• Exercise prompt
Show every line below where "badge" can be found.

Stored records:
★ ★ ★

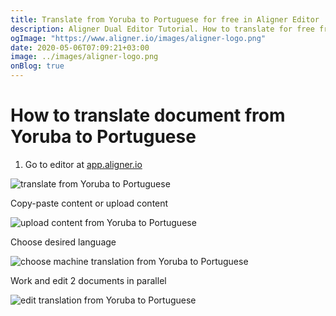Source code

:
 ```yaml
---
title: Translate from Yoruba to Portuguese for free in Aligner Editor
description: Aligner Dual Editor Tutorial. How to translate for free from Yoruba to Portuguese. Aligner is multilingual document management platform. 
ogImage: "https://www.aligner.io/images/aligner-logo.png"
date: 2020-05-06T07:09:21+03:00
image: ../images/aligner-logo.png
onBlog: true
---
```


# How to translate document from Yoruba to Portuguese

1. Go to editor at [app.aligner.io](https://app.aligner.io "Aligner App web page")

![translate from Yoruba to Portuguese](../aligner-blank-editor.png "translate from Yoruba to Portuguese")

Copy-paste content or upload content

![upload content from Yoruba to Portuguese](../aligner-uploaded-document.png "upload content from Yoruba to Portuguese")

Choose desired language

![choose machine translation from Yoruba to Portuguese](../aligner-language-dropdown.png "choose machine translation from Yoruba to Portuguese")

Work and edit 2 documents in parallel

![edit translation from Yoruba to Portuguese](../aligner-double-sitded-editor.png "edit translation from Yoruba to Portuguese")

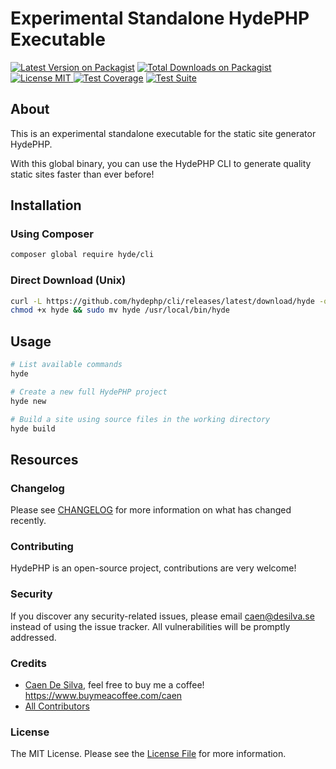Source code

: # Experimental Standalone HydePHP Executable

[![Latest Version on Packagist](https://img.shields.io/packagist/v/hyde/cli?include_prereleases)](https://packagist.org/packages/hyde/cli)
[![Total Downloads on Packagist](https://img.shields.io/packagist/dt/hyde/cli)](https://packagist.org/packages/hyde/cli)
[![License MIT](https://img.shields.io/github/license/hydephp/cli) ](https://github.com/hydephp/cli/blob/master/LICENSE.md)
[![Test Coverage](https://codecov.io/gh/hydephp/cli/branch/master/graph/badge.svg?token=G6N2161TOT)](https://codecov.io/gh/hydephp/cli)
[![Test Suite](https://github.com/hydephp/cli/actions/workflows/tests.yml/badge.svg)](https://github.com/hydephp/cli/actions/workflows/tests.yml)

## About

This is an experimental standalone executable for the static site generator HydePHP.

With this global binary, you can use the HydePHP CLI to generate quality static sites faster than ever before!

## Installation

### Using Composer

```bash
composer global require hyde/cli
```

### Direct Download (Unix)

```bash
curl -L https://github.com/hydephp/cli/releases/latest/download/hyde -o hyde
chmod +x hyde && sudo mv hyde /usr/local/bin/hyde
```

## Usage

```bash
# List available commands
hyde

# Create a new full HydePHP project
hyde new

# Build a site using source files in the working directory
hyde build
```

## Resources

### Changelog

Please see [CHANGELOG](https://github.com/hydephp/cli/blob/master/CHANGELOG.md) for more information on what has changed recently.

### Contributing

HydePHP is an open-source project, contributions are very welcome!


### Security

If you discover any security-related issues, please email caen@desilva.se instead of using the issue tracker.
All vulnerabilities will be promptly addressed.

### Credits

-   [Caen De Silva](https://github.com/caendesilva), feel free to buy me a coffee! https://www.buymeacoffee.com/caen
-   [All Contributors](../../contributors)

### License

The MIT License. Please see the [License File](LICENSE.md) for more information.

★ ★ ★

• Result below
[![Test Coverage](https://codecov.io/gh/hydephp/cli/branch/master/graph/badge.svg?token=G6N2161TOT)](https://codecov.io/gh/hydephp/cli)
[![Test Suite](https://github.com/hydephp/cli/actions/workflows/tests.yml/badge.svg)](https://github.com/hydephp/cli/actions/workflows/tests.yml)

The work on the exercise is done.